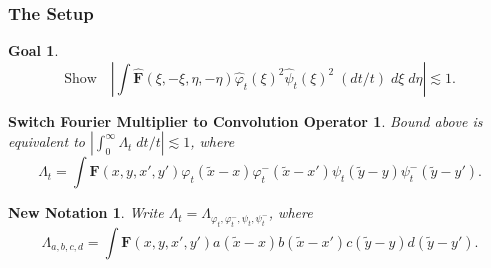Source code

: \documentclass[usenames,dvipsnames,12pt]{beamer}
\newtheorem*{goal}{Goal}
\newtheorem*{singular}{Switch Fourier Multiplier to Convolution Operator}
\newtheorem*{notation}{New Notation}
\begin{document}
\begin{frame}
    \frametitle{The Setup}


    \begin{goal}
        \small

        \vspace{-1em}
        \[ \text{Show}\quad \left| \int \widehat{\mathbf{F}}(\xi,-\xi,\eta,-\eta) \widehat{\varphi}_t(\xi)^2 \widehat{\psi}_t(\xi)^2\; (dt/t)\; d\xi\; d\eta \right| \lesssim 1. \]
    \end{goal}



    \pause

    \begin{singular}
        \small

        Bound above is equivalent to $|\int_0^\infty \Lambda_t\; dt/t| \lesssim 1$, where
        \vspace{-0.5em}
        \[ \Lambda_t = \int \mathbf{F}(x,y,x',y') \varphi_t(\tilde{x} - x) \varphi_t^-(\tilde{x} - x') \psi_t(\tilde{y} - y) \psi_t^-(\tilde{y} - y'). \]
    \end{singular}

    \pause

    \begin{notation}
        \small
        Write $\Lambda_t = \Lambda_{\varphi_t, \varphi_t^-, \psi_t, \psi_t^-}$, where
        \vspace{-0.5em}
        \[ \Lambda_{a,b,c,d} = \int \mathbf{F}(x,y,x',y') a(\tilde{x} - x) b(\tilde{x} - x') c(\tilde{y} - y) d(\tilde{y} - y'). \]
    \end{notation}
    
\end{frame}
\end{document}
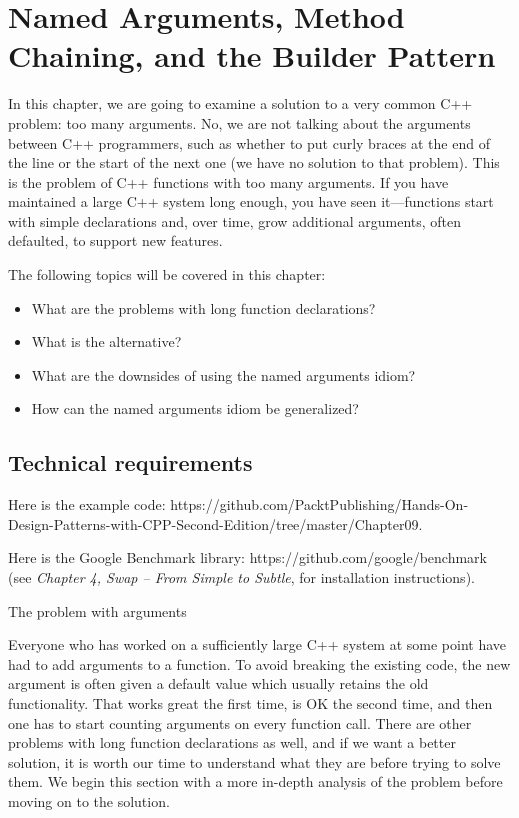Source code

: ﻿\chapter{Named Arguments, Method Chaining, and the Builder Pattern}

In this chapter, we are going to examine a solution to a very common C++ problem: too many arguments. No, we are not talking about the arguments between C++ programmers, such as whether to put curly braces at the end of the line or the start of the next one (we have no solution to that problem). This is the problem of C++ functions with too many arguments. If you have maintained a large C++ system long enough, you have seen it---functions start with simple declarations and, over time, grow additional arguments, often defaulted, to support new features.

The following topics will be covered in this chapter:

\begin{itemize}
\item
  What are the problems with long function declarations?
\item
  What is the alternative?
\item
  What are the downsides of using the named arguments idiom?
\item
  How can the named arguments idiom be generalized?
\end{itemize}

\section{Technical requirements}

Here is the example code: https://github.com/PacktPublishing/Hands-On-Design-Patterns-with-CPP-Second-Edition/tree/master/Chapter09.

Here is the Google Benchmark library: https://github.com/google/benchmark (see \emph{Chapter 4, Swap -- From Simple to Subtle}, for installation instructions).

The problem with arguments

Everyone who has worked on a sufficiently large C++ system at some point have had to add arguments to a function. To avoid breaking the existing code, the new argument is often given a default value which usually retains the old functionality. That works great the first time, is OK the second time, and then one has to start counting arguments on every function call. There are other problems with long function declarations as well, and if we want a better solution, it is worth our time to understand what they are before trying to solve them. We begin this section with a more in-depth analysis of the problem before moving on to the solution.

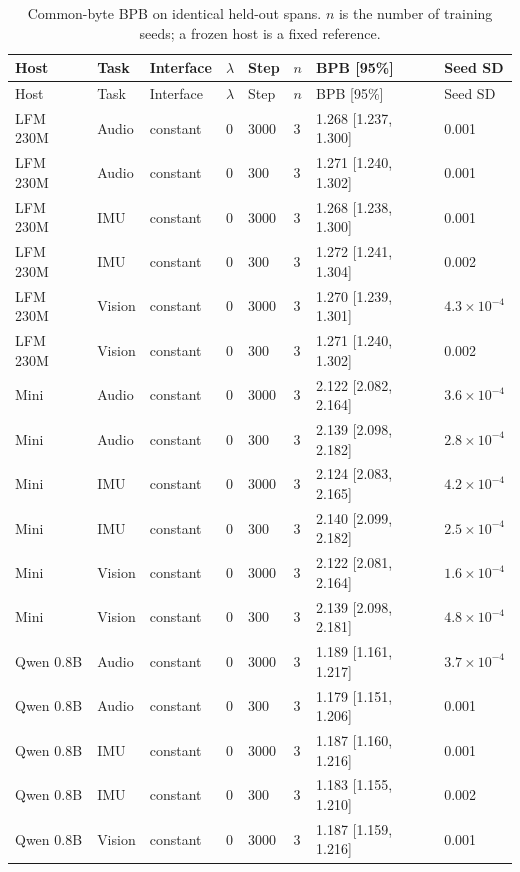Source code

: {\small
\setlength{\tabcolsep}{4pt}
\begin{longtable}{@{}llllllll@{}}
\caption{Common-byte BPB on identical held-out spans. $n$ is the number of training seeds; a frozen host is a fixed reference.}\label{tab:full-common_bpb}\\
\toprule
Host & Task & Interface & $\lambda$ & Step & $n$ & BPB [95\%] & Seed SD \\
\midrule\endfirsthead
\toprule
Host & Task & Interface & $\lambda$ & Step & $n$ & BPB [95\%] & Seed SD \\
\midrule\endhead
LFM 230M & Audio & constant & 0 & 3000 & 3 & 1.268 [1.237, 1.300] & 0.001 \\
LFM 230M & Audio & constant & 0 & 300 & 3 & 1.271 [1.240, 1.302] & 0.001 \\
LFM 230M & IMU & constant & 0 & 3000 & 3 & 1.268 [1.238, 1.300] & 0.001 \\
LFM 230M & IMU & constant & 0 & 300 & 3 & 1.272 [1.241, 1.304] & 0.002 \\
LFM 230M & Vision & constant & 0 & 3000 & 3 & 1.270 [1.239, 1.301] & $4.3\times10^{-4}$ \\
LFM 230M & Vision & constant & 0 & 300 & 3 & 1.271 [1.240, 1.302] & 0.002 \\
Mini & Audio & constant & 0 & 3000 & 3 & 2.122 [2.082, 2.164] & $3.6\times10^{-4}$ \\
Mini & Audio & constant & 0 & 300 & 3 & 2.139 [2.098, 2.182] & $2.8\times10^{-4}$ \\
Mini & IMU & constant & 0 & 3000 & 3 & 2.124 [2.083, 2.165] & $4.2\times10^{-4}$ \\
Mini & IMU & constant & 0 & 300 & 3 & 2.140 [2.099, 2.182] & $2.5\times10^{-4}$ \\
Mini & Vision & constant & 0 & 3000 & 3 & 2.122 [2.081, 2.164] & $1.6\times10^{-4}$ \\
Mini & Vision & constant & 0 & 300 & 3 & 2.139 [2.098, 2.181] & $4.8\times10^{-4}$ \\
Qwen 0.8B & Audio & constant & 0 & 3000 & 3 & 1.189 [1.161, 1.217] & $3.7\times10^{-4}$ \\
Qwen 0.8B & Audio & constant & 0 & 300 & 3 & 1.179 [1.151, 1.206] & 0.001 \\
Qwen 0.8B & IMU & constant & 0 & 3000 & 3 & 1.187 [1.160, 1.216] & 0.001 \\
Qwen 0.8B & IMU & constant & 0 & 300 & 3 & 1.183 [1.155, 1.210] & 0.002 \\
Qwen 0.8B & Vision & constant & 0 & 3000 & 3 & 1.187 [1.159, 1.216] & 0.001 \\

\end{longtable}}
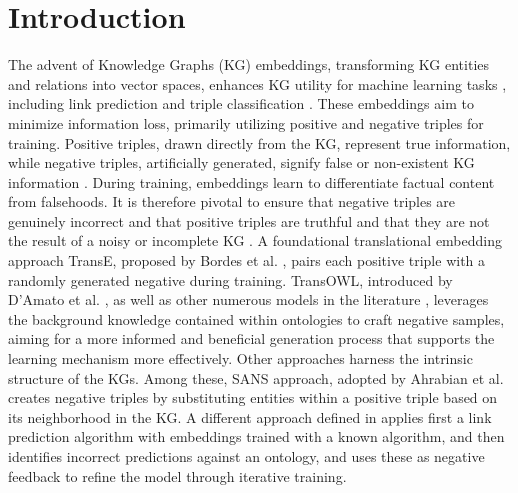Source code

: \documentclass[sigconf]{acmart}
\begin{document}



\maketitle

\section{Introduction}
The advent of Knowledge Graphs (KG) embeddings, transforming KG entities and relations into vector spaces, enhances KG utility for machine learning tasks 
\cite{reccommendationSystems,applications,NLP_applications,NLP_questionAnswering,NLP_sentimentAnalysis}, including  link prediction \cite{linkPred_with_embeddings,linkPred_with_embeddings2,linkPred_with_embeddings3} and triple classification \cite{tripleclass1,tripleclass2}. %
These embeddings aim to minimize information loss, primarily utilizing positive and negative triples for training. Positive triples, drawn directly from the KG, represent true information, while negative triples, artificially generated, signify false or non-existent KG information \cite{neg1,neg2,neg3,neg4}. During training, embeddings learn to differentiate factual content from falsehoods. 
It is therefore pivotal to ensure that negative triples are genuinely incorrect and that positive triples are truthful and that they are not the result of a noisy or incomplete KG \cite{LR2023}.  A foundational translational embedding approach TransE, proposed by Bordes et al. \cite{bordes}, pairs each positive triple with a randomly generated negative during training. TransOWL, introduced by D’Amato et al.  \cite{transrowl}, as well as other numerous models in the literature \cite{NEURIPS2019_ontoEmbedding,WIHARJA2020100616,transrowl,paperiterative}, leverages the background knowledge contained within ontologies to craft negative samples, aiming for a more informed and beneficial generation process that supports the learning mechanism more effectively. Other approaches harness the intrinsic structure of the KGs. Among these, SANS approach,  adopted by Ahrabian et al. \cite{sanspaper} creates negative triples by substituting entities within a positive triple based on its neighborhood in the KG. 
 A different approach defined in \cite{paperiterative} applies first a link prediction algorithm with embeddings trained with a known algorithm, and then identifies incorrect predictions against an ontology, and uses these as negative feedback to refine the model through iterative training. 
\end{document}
——
Look over the entries above. Copy every line that contains the word "documentclass".

: \documentclass[usenames,dvipsnames,12pt]{beamer}
: \documentclass[sigconf]{acmart}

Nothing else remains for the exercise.